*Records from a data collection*

*** Begin section ***

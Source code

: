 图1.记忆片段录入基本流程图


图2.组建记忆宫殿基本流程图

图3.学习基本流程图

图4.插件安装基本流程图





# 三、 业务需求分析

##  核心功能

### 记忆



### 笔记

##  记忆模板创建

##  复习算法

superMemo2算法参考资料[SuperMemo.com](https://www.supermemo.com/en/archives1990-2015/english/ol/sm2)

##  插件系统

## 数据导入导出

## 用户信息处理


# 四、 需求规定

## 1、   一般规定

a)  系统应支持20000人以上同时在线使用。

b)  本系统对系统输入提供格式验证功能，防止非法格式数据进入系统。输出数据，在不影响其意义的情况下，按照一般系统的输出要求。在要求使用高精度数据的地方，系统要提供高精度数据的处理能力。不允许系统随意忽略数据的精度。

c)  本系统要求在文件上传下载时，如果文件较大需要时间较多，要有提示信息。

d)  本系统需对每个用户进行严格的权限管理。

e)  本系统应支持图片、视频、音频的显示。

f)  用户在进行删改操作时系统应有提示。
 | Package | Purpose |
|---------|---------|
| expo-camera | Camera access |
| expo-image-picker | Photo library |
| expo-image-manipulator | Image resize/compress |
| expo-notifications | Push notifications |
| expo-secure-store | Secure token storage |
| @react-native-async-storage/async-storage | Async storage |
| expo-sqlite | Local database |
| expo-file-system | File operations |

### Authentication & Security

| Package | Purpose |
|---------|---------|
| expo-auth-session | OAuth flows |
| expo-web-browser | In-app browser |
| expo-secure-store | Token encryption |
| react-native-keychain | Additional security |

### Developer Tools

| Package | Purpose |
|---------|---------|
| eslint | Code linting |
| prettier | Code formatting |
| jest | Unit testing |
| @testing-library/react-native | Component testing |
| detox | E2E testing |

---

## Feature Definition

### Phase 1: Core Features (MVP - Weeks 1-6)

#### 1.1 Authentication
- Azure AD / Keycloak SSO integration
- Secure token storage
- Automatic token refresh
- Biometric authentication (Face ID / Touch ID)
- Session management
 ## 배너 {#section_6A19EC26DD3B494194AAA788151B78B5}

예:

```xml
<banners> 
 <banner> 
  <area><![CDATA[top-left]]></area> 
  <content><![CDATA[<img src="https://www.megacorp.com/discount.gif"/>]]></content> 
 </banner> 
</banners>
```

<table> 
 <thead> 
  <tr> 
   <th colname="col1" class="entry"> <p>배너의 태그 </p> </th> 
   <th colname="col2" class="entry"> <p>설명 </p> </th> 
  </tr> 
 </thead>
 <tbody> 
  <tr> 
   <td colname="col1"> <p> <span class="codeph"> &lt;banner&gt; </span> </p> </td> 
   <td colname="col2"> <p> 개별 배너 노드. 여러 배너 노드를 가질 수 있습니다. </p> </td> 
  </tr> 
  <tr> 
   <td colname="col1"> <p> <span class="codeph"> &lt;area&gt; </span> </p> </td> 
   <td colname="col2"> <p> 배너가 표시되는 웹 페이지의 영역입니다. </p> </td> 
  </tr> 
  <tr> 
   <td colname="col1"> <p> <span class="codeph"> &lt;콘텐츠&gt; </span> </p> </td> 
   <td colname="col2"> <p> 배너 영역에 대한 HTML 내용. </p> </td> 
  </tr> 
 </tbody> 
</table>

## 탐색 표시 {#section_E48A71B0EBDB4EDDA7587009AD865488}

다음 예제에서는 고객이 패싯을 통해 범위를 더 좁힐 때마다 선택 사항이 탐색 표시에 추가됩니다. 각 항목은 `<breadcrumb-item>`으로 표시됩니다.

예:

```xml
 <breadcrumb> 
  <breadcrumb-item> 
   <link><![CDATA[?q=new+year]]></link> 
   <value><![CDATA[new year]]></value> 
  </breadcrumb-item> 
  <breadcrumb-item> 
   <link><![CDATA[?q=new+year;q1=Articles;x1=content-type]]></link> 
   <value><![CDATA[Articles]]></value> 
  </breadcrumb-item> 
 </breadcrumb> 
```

*** End section ***

*How to complete this task*
Word for word, restate each of the records above.

*Result of this task*
Source code

: 图1.记忆片段录入基本流程图


图2.组建记忆宫殿基本流程图

图3.学习基本流程图

图4.插件安装基本流程图





# 三、 业务需求分析

##  核心功能

### 记忆



### 笔记

##  记忆模板创建

##  复习算法

superMemo2算法参考资料[SuperMemo.com](https://www.supermemo.com/en/archives1990-2015/english/ol/sm2)

##  插件系统

## 数据导入导出

## 用户信息处理


# 四、 需求规定

## 1、   一般规定

a)  系统应支持20000人以上同时在线使用。

b)  本系统对系统输入提供格式验证功能，防止非法格式数据进入系统。输出数据，在不影响其意义的情况下，按照一般系统的输出要求。在要求使用高精度数据的地方，系统要提供高精度数据的处理能力。不允许系统随意忽略数据的精度。

c)  本系统要求在文件上传下载时，如果文件较大需要时间较多，要有提示信息。

d)  本系统需对每个用户进行严格的权限管理。

e)  本系统应支持图片、视频、音频的显示。

f)  用户在进行删改操作时系统应有提示。
 | Package | Purpose |
|---------|---------|
| expo-camera | Camera access |
| expo-image-picker | Photo library |
| expo-image-manipulator | Image resize/compress |
| expo-notifications | Push notifications |
| expo-secure-store | Secure token storage |
| @react-native-async-storage/async-storage | Async storage |
| expo-sqlite | Local database |
| expo-file-system | File operations |

### Authentication & Security

| Package | Purpose |
|---------|---------|
| expo-auth-session | OAuth flows |
| expo-web-browser | In-app browser |
| expo-secure-store | Token encryption |
| react-native-keychain | Additional security |

### Developer Tools

| Package | Purpose |
|---------|---------|
| eslint | Code linting |
| prettier | Code formatting |
| jest | Unit testing |
| @testing-library/react-native | Component testing |
| detox | E2E testing |

---

## Feature Definition

### Phase 1: Core Features (MVP - Weeks 1-6)

#### 1.1 Authentication
- Azure AD / Keycloak SSO integration
- Secure token storage
- Automatic token refresh
- Biometric authentication (Face ID / Touch ID)
- Session management
 ## 배너 {#section_6A19EC26DD3B494194AAA788151B78B5}

예:

```xml
<banners> 
 <banner> 
  <area><![CDATA[top-left]]></area> 
  <content><![CDATA[<img src="https://www.megacorp.com/discount.gif"/>]]></content> 
 </banner> 
</banners>
```

<table> 
 <thead> 
  <tr> 
   <th colname="col1" class="entry"> <p>배너의 태그 </p> </th> 
   <th colname="col2" class="entry"> <p>설명 </p> </th> 
  </tr> 
 </thead>
 <tbody> 
  <tr> 
   <td colname="col1"> <p> <span class="codeph"> &lt;banner&gt; </span> </p> </td> 
   <td colname="col2"> <p> 개별 배너 노드. 여러 배너 노드를 가질 수 있습니다. </p> </td> 
  </tr> 
  <tr> 
   <td colname="col1"> <p> <span class="codeph"> &lt;area&gt; </span> </p> </td> 
   <td colname="col2"> <p> 배너가 표시되는 웹 페이지의 영역입니다. </p> </td> 
  </tr> 
  <tr> 
   <td colname="col1"> <p> <span class="codeph"> &lt;콘텐츠&gt; </span> </p> </td> 
   <td colname="col2"> <p> 배너 영역에 대한 HTML 내용. </p> </td> 
  </tr> 
 </tbody> 
</table>

## 탐색 표시 {#section_E48A71B0EBDB4EDDA7587009AD865488}

다음 예제에서는 고객이 패싯을 통해 범위를 더 좁힐 때마다 선택 사항이 탐색 표시에 추가됩니다. 각 항목은 `<breadcrumb-item>`으로 표시됩니다.

예:

```xml
 <breadcrumb> 
  <breadcrumb-item> 
   <link><![CDATA[?q=new+year]]></link> 
   <value><![CDATA[new year]]></value> 
  </breadcrumb-item> 
  <breadcrumb-item> 
   <link><![CDATA[?q=new+year;q1=Articles;x1=content-type]]></link> 
   <value><![CDATA[Articles]]></value> 
  </breadcrumb-item> 
 </breadcrumb> 
```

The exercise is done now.